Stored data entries
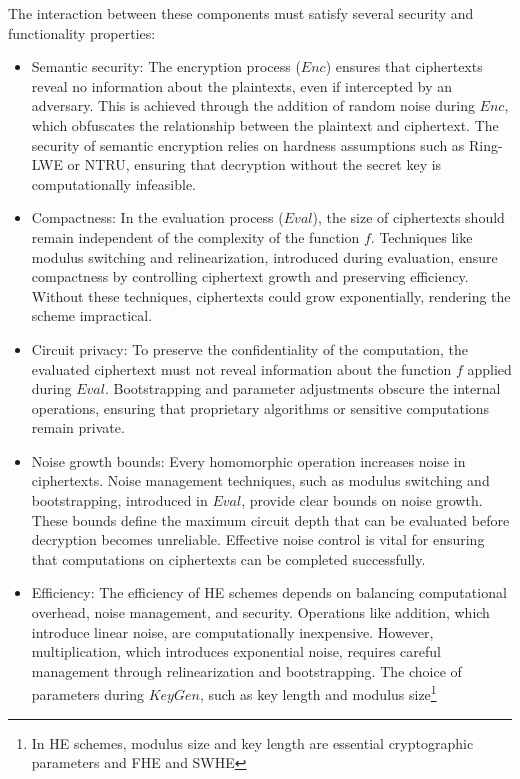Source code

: \documentclass[
  letterpaper,
  DIV=11,
  numbers=noendperiod,
  oneside]{scrartcl}
\begin{document}
The interaction between these components must satisfy several security
and functionality properties:

\begin{itemize}
\item
  Semantic security: The encryption process (\(Enc\)) ensures that
  ciphertexts reveal no information about the plaintexts, even if
  intercepted by an adversary. This is achieved through the addition of
  random noise during \(Enc\), which obfuscates the relationship between
  the plaintext and ciphertext. The security of semantic encryption
  relies on hardness assumptions such as Ring-LWE or NTRU, ensuring that
  decryption without the secret key is computationally infeasible.
\item
  Compactness: In the evaluation process (\(Eval\)), the size of
  ciphertexts should remain independent of the complexity of the
  function \(f\). Techniques like modulus switching and relinearization,
  introduced during evaluation, ensure compactness by controlling
  ciphertext growth and preserving efficiency. Without these techniques,
  ciphertexts could grow exponentially, rendering the scheme
  impractical.
\item
  Circuit privacy: To preserve the confidentiality of the computation,
  the evaluated ciphertext must not reveal information about the
  function \(f\) applied during \(Eval\). Bootstrapping and parameter
  adjustments obscure the internal operations, ensuring that proprietary
  algorithms or sensitive computations remain private.
\item
  Noise growth bounds: Every homomorphic operation increases noise in
  ciphertexts. Noise management techniques, such as modulus switching
  and bootstrapping, introduced in \(Eval\), provide clear bounds on
  noise growth. These bounds define the maximum circuit depth that can
  be evaluated before decryption becomes unreliable. Effective noise
  control is vital for ensuring that computations on ciphertexts can be
  completed successfully.
\item
  Efficiency: The efficiency of HE schemes depends on balancing
  computational overhead, noise management, and security. Operations
  like addition, which introduce linear noise, are computationally
  inexpensive. However, multiplication, which introduces exponential
  noise, requires careful management through relinearization and
  bootstrapping. The choice of parameters during \(KeyGen\), such as key
  length and modulus size\footnote{In HE schemes, modulus size and key
    length are essential cryptographic parameters and FHE and SWHE
}
\end{itemize}
\end{document}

• About this task:
The entries above hold a line with "control is vital" and a later line with "length and modulus". Write out exactly those lines and all lines between, nothing more.

• Task response:
  control is vital for ensuring that computations on ciphertexts can be
  completed successfully.
\item
  Efficiency: The efficiency of HE schemes depends on balancing
  computational overhead, noise management, and security. Operations
  like addition, which introduce linear noise, are computationally
  inexpensive. However, multiplication, which introduces exponential
  noise, requires careful management through relinearization and
  bootstrapping. The choice of parameters during \(KeyGen\), such as key
  length and modulus size\footnote{In HE schemes, modulus size and key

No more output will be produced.